[Collected data]

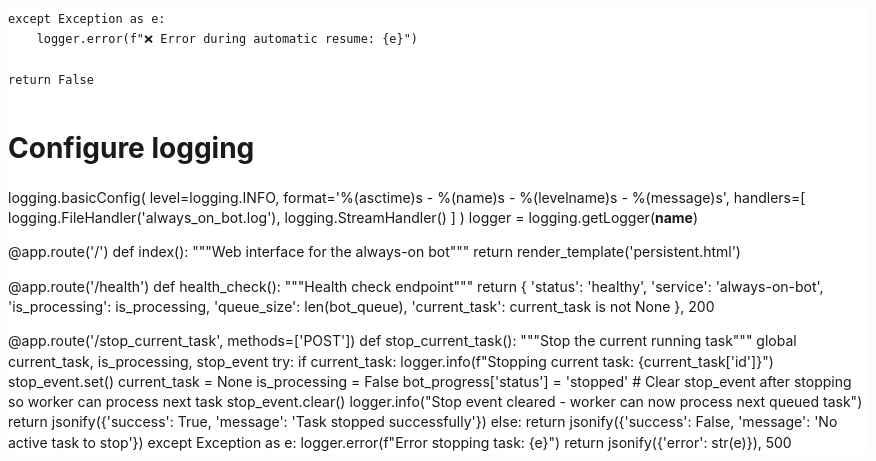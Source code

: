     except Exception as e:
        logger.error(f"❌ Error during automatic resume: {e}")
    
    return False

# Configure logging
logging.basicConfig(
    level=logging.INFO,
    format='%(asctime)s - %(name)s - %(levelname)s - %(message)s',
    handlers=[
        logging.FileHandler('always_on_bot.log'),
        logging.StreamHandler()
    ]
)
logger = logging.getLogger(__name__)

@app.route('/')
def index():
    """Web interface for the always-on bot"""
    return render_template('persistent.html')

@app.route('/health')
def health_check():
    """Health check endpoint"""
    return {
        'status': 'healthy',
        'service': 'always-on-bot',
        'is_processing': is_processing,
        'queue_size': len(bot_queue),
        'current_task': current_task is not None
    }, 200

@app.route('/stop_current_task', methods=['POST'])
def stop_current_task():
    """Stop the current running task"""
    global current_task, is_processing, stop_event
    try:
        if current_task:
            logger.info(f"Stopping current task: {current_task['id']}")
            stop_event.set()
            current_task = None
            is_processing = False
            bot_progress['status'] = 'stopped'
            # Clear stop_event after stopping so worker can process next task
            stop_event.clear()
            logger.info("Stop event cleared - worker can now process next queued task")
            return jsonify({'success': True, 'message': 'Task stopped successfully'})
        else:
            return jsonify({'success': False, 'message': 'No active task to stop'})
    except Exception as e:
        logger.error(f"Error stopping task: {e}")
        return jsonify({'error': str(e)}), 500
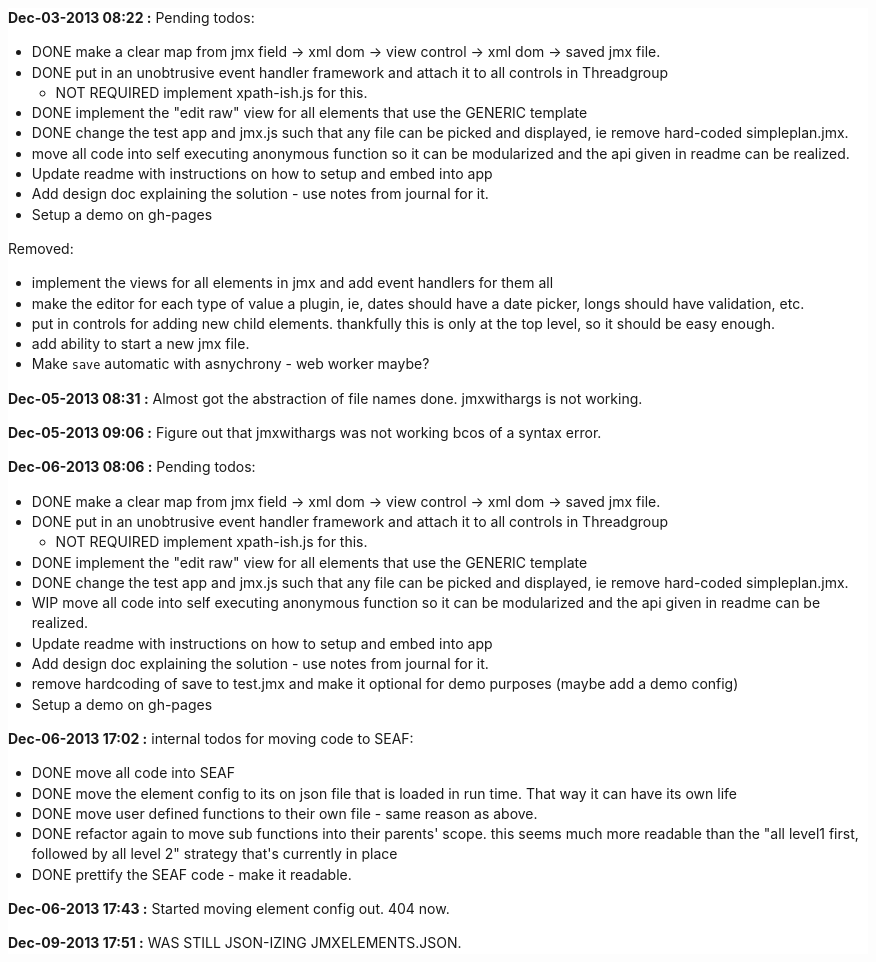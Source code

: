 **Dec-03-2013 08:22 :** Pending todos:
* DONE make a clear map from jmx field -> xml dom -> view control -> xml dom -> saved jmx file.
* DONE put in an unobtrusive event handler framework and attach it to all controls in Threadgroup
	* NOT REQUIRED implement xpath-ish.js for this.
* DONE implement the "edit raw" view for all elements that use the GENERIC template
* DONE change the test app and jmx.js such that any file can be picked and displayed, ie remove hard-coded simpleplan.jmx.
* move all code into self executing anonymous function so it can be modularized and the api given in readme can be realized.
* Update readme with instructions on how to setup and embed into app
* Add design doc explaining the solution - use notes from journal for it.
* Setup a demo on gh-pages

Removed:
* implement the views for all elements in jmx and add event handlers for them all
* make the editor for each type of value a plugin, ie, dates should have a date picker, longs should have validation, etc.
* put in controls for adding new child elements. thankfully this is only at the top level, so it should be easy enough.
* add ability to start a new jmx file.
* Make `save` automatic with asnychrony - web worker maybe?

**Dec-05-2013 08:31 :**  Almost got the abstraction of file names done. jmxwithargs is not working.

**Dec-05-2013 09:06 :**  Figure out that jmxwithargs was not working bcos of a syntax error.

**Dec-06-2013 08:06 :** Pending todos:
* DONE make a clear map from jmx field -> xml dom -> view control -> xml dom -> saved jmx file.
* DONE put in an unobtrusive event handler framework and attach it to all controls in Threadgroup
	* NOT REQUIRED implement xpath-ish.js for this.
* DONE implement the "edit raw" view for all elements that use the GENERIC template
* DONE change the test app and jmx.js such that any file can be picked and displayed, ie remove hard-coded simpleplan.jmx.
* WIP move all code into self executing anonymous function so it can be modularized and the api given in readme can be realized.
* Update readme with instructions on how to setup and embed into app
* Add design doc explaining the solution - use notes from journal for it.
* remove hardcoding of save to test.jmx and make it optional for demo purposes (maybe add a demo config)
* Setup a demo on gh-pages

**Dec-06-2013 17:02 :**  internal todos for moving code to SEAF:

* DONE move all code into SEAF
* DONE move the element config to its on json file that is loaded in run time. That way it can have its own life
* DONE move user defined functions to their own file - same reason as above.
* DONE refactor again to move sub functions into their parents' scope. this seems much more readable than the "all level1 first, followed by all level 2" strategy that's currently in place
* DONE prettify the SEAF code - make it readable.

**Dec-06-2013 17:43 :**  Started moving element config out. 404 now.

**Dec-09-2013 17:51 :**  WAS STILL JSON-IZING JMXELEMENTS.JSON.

==

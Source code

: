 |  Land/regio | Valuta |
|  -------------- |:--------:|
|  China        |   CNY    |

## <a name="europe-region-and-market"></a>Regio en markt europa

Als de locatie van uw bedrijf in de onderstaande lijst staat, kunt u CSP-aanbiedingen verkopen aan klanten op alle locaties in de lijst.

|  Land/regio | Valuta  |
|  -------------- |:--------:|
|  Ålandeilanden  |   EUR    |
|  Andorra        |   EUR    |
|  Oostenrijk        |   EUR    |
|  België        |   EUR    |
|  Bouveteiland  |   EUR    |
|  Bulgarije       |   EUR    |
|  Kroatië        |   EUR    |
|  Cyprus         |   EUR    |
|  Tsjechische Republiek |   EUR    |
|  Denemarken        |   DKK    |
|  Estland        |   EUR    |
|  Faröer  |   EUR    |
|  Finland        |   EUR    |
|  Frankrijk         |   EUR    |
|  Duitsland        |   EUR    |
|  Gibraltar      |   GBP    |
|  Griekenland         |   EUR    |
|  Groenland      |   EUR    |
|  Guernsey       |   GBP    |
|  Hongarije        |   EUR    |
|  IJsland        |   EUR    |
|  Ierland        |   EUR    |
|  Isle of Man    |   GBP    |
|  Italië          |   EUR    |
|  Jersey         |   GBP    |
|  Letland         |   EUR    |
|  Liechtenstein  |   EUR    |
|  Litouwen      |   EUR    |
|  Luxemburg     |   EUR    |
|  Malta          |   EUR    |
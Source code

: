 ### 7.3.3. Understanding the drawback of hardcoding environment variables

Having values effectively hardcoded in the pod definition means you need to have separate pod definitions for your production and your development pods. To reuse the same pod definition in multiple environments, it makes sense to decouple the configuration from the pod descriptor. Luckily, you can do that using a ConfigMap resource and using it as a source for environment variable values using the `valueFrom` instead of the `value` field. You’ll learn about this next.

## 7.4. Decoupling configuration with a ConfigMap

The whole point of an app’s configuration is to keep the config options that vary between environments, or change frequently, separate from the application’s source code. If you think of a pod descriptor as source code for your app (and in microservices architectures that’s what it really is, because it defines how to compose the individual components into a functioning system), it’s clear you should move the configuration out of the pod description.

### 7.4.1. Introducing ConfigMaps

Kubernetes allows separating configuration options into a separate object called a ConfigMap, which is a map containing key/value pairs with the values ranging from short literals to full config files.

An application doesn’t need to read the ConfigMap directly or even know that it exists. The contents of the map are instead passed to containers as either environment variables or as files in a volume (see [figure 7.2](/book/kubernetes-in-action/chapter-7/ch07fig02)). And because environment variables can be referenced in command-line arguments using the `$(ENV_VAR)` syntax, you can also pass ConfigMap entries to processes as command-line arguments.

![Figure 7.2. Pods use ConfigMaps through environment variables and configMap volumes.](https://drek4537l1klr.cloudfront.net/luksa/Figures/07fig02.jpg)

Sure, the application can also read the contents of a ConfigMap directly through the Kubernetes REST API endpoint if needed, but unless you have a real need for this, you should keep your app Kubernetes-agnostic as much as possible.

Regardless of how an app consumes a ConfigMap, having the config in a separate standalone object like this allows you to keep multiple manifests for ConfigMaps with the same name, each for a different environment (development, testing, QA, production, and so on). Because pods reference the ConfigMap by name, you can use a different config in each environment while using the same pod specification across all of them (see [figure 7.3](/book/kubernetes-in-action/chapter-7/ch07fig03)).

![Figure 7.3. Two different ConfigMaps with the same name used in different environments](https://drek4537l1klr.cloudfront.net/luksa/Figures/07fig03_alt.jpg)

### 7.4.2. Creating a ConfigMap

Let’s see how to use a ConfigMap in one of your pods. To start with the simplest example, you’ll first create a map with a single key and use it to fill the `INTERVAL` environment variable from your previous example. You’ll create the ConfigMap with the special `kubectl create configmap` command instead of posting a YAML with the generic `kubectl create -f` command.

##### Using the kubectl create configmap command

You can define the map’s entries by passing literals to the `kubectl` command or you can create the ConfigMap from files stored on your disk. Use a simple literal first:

==

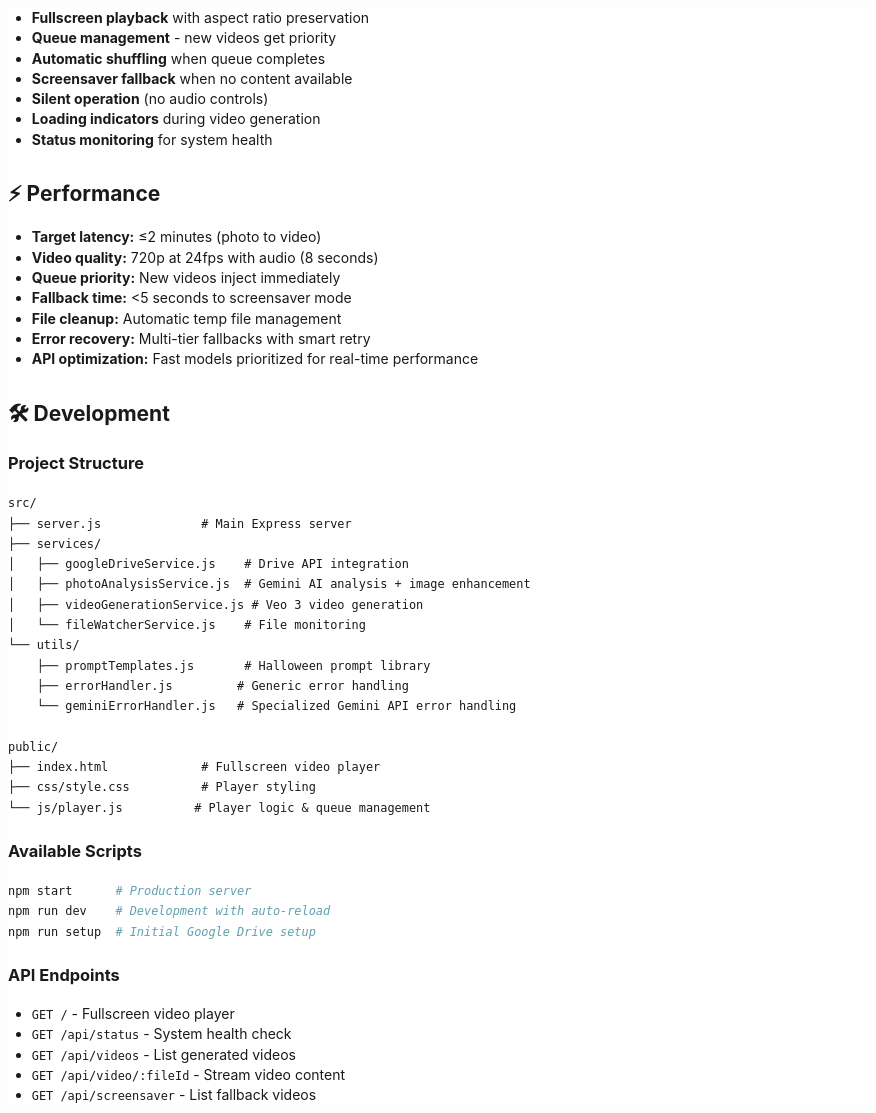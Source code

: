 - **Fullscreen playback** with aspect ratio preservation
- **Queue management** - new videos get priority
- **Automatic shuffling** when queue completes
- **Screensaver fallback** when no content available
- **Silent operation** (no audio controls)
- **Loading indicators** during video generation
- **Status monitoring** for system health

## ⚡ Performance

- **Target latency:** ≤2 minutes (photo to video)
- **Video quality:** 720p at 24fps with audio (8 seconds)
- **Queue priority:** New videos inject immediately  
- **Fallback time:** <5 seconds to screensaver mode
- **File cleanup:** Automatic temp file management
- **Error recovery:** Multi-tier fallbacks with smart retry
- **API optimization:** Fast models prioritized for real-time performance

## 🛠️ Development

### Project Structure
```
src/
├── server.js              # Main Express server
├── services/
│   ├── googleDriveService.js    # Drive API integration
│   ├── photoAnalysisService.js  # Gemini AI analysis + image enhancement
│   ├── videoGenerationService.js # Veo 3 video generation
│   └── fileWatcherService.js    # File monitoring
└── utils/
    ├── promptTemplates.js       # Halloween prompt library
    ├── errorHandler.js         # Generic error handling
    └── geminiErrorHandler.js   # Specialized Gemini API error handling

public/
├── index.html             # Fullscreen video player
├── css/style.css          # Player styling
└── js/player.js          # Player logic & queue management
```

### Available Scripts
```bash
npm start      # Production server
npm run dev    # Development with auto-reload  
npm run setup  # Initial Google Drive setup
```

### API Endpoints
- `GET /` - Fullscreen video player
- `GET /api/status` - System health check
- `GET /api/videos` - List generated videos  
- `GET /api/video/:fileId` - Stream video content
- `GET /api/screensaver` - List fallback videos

» Exercise description
Above are the lines; repeat exactly the ones from the line containing "web worker maybe?" down to the line containing "STILL JSON-IZING JMXELEMENTS.JSON.", both inclusive.

» Solution
* Make `save` automatic with asnychrony - web worker maybe?

**Dec-05-2013 08:31 :**  Almost got the abstraction of file names done. jmxwithargs is not working.

**Dec-05-2013 09:06 :**  Figure out that jmxwithargs was not working bcos of a syntax error.

**Dec-06-2013 08:06 :** Pending todos:
* DONE make a clear map from jmx field -> xml dom -> view control -> xml dom -> saved jmx file.
* DONE put in an unobtrusive event handler framework and attach it to all controls in Threadgroup
	* NOT REQUIRED implement xpath-ish.js for this.
* DONE implement the "edit raw" view for all elements that use the GENERIC template
* DONE change the test app and jmx.js such that any file can be picked and displayed, ie remove hard-coded simpleplan.jmx.
* WIP move all code into self executing anonymous function so it can be modularized and the api given in readme can be realized.
* Update readme with instructions on how to setup and embed into app
* Add design doc explaining the solution - use notes from journal for it.
* remove hardcoding of save to test.jmx and make it optional for demo purposes (maybe add a demo config)
* Setup a demo on gh-pages

**Dec-06-2013 17:02 :**  internal todos for moving code to SEAF:

* DONE move all code into SEAF
* DONE move the element config to its on json file that is loaded in run time. That way it can have its own life
* DONE move user defined functions to their own file - same reason as above.
* DONE refactor again to move sub functions into their parents' scope. this seems much more readable than the "all level1 first, followed by all level 2" strategy that's currently in place
* DONE prettify the SEAF code - make it readable.

**Dec-06-2013 17:43 :**  Started moving element config out. 404 now.

**Dec-09-2013 17:51 :**  WAS STILL JSON-IZING JMXELEMENTS.JSON.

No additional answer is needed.